Неприязнь к народопоклонничеству заметна на многих страницах бунинских дневников. Это поклонение не было для писателя таким уж бескорыстным: «Благородство это полагалось по штату, и его наигрывали себе, за него срывали рукоплескания, им торговали». Без обличений жизнь интеллигента была бы скучна, поскольку неистребимо в нем желание быть на виду, прослыть оппозиционером, вызвать шквал аплодисментов. Бунин, правда, готов признать искренность заблуждений многих борцов за «светлое будущее», но от этого его ирония не становится мягче – слишком уж жуткий счет предъявила история за эти мечтания. Умеряя чужой восторг перед «чудо-богатырями, нежнейшими с побежденным врагом», «кристальным человеком, всю свою жизнь отдавшим народу», отметая и другие, подобные им, народнические мифы, Бунин как-то незаметно сводит желание людей сделать жизнь лучше, помочь нуждающимся облегчить состраданием участь обездоленных – к сплошной игре. И не хочет он говорить о тех, кто не только «срывал аплодисменты», но и шел на каторгу и смерть для того, чтобы вернуть человеку достоинство, вызволить ближнего из нужды и лишений. Не хочет оттого, что видит итог их усилий – революцию, отнявшую у людей их право на жизнь, погрузившую их в нищету, сделавшую их бытие еще более горьким и бесприютным, чем прежде.

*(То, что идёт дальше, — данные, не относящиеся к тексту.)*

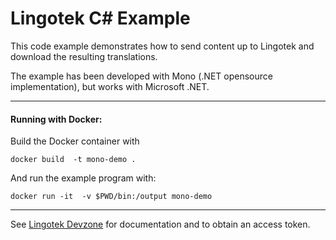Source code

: Lingotek C# Example
========================
This code example demonstrates how to send content up to Lingotek and download the resulting translations.

The example has been developed with Mono (.NET opensource implementation), but works with Microsoft .NET.

-----------------------

#### Running with Docker:

Build the Docker container with 

    docker build  -t mono-demo .

And run the example program with:

    docker run -it  -v $PWD/bin:/output mono-demo

-----------------------

See [Lingotek Devzone](http://devzone.lingotek.com/) for documentation and to obtain an access token.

Не потому старый порядок рухнул, что он внутренне прогнил, а прежде всего потому, что подталкивали его к пропасти, не заботясь о нуждах России, полчища революционеров, и не было им ощутимого отпора, – таково убеждение Бунина. Что-то толстовское чувствуется в его отрицании важности политических перемен для народа – для Бунина это забава бар, начитавшихся радикальных брошюрок. «Не народ начал революцию, а вы, – возражает он собеседнику, утверждавшему, что „Россию погубила косная, своекорыстная власть.“ – Народу было совершенно наплевать на все, чего мы хотели, чем мы были недовольны… Не врите на народ – ему ваши ответственные министерства, замены Щегловитых Малянтовичами и отмены всяческих цензур были нужны как летошный снег, и он это доказал твердо и жестоко, сбросивши… и временное правительство, и учредительное собрание, и „все, за что гибли поколения лучших русских людей“». Все это так. Но какое-то ощущение несправедливости, неправедности прошлого жития проскальзывало и в бунинских дневниках. Он, к примеру, пишет о почтальонше Махоточке, выпрашивающей у барина лишние копейки за доставку телеграммы, – и звучит в его рассказе стыд и раскаяние за сытый укор голодному человеку, за то, что в депеше, которую везла за десятки верст заиндевевшая на лютом морозе Махоточка, только и было: «Вместе со всей Стрельной пьем славу и гордость русской литературы!»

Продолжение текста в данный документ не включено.